(Records from a dataset)
┄┄┄┄┄┄
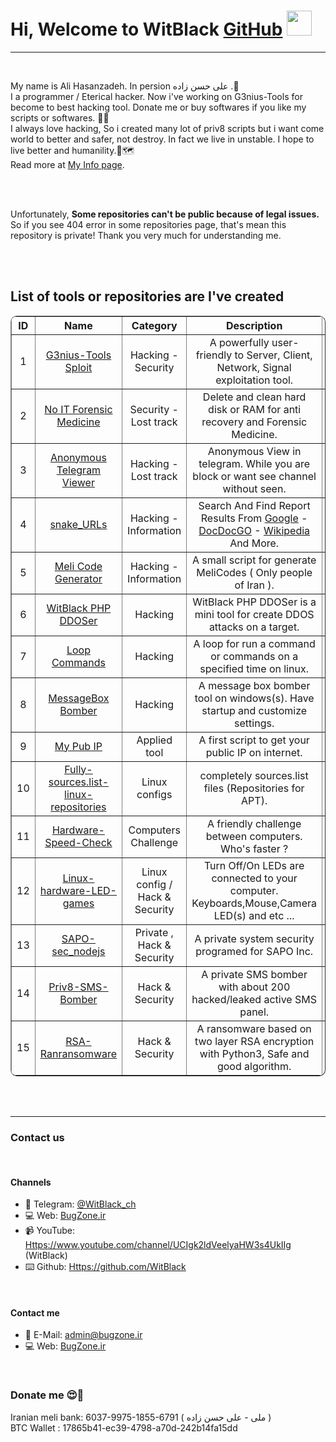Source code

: <h1>Hi, Welcome to WitBlack <a href="https://github.com/witblack/">GitHub</a> <img src="http://i.imgur.com/Cj4rMrS.gif" height="40" alt="" title="Welcome :)"/></h1>
<hr/></br/>

<p>
  My name is Ali Hasanzadeh. In persion علی حسن زاده .🕺<br/>
  I a programmer / Eterical hacker. Now i've working on G3nius-Tools for become to best hacking tool. Donate me or buy softwares if you like my scripts or softwares. 🤘👾<br/>
  I always love hacking, So i created many lot of priv8 scripts but i want come world to better and safer, not destroy.
  In fact we live in unstable. I hope to live better and humanility.🌾🗺<br/>
  Read more at <a href="https://github.com/witblack/WitBlack">My Info page</a>.
</p>

<br/><br/>
<p>
  Unfortunately, <b>Some repositories can't be public because of legal issues.</b> So if you see 404 error in some repositories page, that's mean this repository is private!
Thank you very much for understanding me.
</p>
<br/><br/>

<p>
  <h2>List of tools or repositories are I've created</h2>
  <div align="center">
    <table border="1" style="border-radius: 10px;text-align: center;">
      <tr>
        <th>ID</th>
        <th>Name</th>
        <th>Category</th>
        <th>Description</th>
        <th>Language</th>
      </tr>
      <tr>
        <td>1</td>
        <td><a href="https://github.com/witblack/G3nius-Tools-Sploit">G3nius-Tools Sploit</a></td>
        <td>Hacking - Security</td>
        <td>A powerfully user-friendly to Server, Client, Network, Signal exploitation tool.</td>
        <td>Python 3</td>
      </tr>
      <tr>
        <td>2</td>
        <td><a href="https://github.com/witblack/No-IT-Forensic-Medicine">No IT Forensic Medicine</a></td>
        <td>Security - Lost track</td>
        <td>Delete and clean hard disk or RAM for anti recovery and Forensic Medicine.</td>
        <td>Python 2</td>
      </tr>
      <tr>
        <td>3</td>
        <td><a href="https://github.com/witblack/Anonymous-Telegram-Viewer">Anonymous Telegram Viewer</a></td>
        <td>Hacking - Lost track</td>
        <td>Anonymous View in telegram. While you are block or want see channel without seen.</td>
        <td>Python 2/3</td>
      </tr>
      <tr>
        <td>4</td>
        <td><a href="https://github.com/witblack/snake_URLs">snake_URLs</a></td>
        <td>Hacking - Information</td>
        <td>Search And Find Report Results From <a href="https://google.com">Google</a> - <a href="https://duckduckgo.com/">DocDocGO</a> - <a href="https://wikipedia.org">Wikipedia</a> And More.</td>
        <td>Python 2</td>
      </tr>
      <tr>
        <td>5</td>
        <td><a href="https://github.com/witblack/Meli-Code-Generator">Meli Code Generator</a></td>
        <td>Hacking - Information</td>
        <td>A small script for generate MeliCodes ( Only people of Iran ).</td>
        <td>PHP</td>
      </tr>
      <tr>
        <td>6</td>
        <td><a href="https://github.com/witblack/WitBlack-PHP-DDOSer">WitBlack PHP DDOSer</a></td>
        <td>Hacking</td>
        <td>WitBlack PHP DDOSer is a mini tool for create DDOS attacks on a target.</td>
        <td>PHP</td>
      </tr>
      <tr>
        <td>7</td>
        <td><a href="https://github.com/witblack/Loop-Commands">Loop Commands</a></td>
        <td>Hacking</td>
        <td>A loop for run a command or commands on a specified time on linux.</td>
        <td>Python 2</td>
      </tr>
      <tr>
        <td>8</td>
        <td><a href="https://github.com/witblack/MessageBox-Bomber">MessageBox Bomber</a></td>
        <td>Hacking</td>
        <td>A message box bomber tool on windows(s). Have startup and customize settings.</td>
        <td>C#</td>
      </tr>
      <tr>
        <td>9</td>
        <td><a href="https://github.com/witblack/mypubip">My Pub IP</a></td>
        <td>Applied tool</td>
        <td>A first script to get your public IP on internet.</td>
        <td>Shell (Bash)</td>
      </tr>
      <tr>
        <td>10</td>
        <td><a href="https://github.com/witblack/fully-sources.list-linux-repositories">Fully-sources.list-linux-repositories</a></td>
        <td>Linux configs</td>
        <td>completely sources.list files (Repositories for APT).</td>
        <td>Shell (Bash)</td>
      </tr>
      <tr>
        <td>11</td>
        <td><a href="https://github.com/witblack/Hardware-Speed-Check">Hardware-Speed-Check</a></td>
        <td>Computers Challenge</td>
        <td>A friendly challenge between computers. Who's faster ?</td>
        <td>Python 3</td>
      </tr>
      <tr>
        <td>12</td>
        <td><a href="https://github.com/witblack/Linux-Hardware-LED-games">Linux-hardware-LED-games</a></td>
        <td>Linux config / Hack & Security</td>
        <td>Turn Off/On LEDs are connected to your computer. Keyboards,Mouse,Camera LED(s) and etc ...</td>
        <td>Python 3</td>
      </tr>
      <tr>
        <td>13</td>
        <td><a href="https://github.com/witblack/SAPO-sec_nodejs">SAPO-sec_nodejs</a></td>
        <td>Private , Hack & Security</td>
        <td>A private system security programed for SAPO Inc.</td>
        <td>NodeJS</td>
      </tr>
      <tr>
        <td>14</td>
        <td><a href="https://github.com/witblack/priv8-SMS-Bomber">Priv8-SMS-Bomber</a></td>
        <td>Hack & Security</td>
        <td>A private SMS bomber with about 200 hacked/leaked active SMS panel.</td>
        <td>Python 3</td>
      </tr>
      <tr>
        <td>15</td>
        <td><a href="https://github.com/witblack/RSA-Ranransomware">RSA-Ranransomware</a></td>
        <td>Hack & Security</td>
        <td>A ransomware based on two layer RSA encryption with Python3, Safe and good algorithm.</td>
        <td>Python 3</td>
      </tr>
    </table>
    </div>
</p>
<br/><br/>
<hr/>
<h3>Contact us</h3>
</hr><br/>

<h4>Channels</h4>
<p>
  <ul>
      <li>💬 Telegram:       <a href="Https://t.me/WitBlack_ch">@WitBlack_ch</a></li>
      <li>💻 Web:       <a href="Https://BugZone.ir">BugZone.ir</a></li>
      <li>📹 YouTube:       <a href="Https://www.youtube.com/channel/UCIgk2ldVeelyaHW3s4UkIIg">Https://www.youtube.com/channel/UCIgk2ldVeelyaHW3s4UkIIg</a> (WitBlack)</li>
      <li>⌨️ Github:       <a href="Https://github.com/WitBlack">Https://github.com/WitBlack</a></li>
  </ul>
</p>

<br/>
<h4>Contact me</h4>
<p>
  <ul>
      <li>📧 E-Mail:       <a href="mailto:admin@bugzone.ir">admin@bugzone.ir</a></li>
      <li>💻 Web:       <a href="Https://BugZone.ir">BugZone.ir</a></li>
  </ul>
</p>
<br/>

<h3>Donate me 😍🙏</h3>
<p>
  Iranian meli bank: 6037-9975-1855-6791 ( ملی - علی حسن زاده )<br/>
  BTC Wallet : 17865b41-ec39-4798-a70d-242b14fa15dd
</p>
┄┄┄┄┄┄
__Prompt__
The required answer is the run of lines above, starting at the line with "<h1>Hi, Welcome to" and ending at the line with "I a programmer", reproduced exactly with both ends.

__Result for this task__
: <h1>Hi, Welcome to WitBlack <a href="https://github.com/witblack/">GitHub</a> <img src="http://i.imgur.com/Cj4rMrS.gif" height="40" alt="" title="Welcome :)"/></h1>
<hr/></br/>

<p>
  My name is Ali Hasanzadeh. In persion علی حسن زاده .🕺<br/>
  I a programmer / Eterical hacker. Now i've working on G3nius-Tools for become to best hacking tool. Donate me or buy softwares if you like my scripts or softwares. 🤘👾<br/>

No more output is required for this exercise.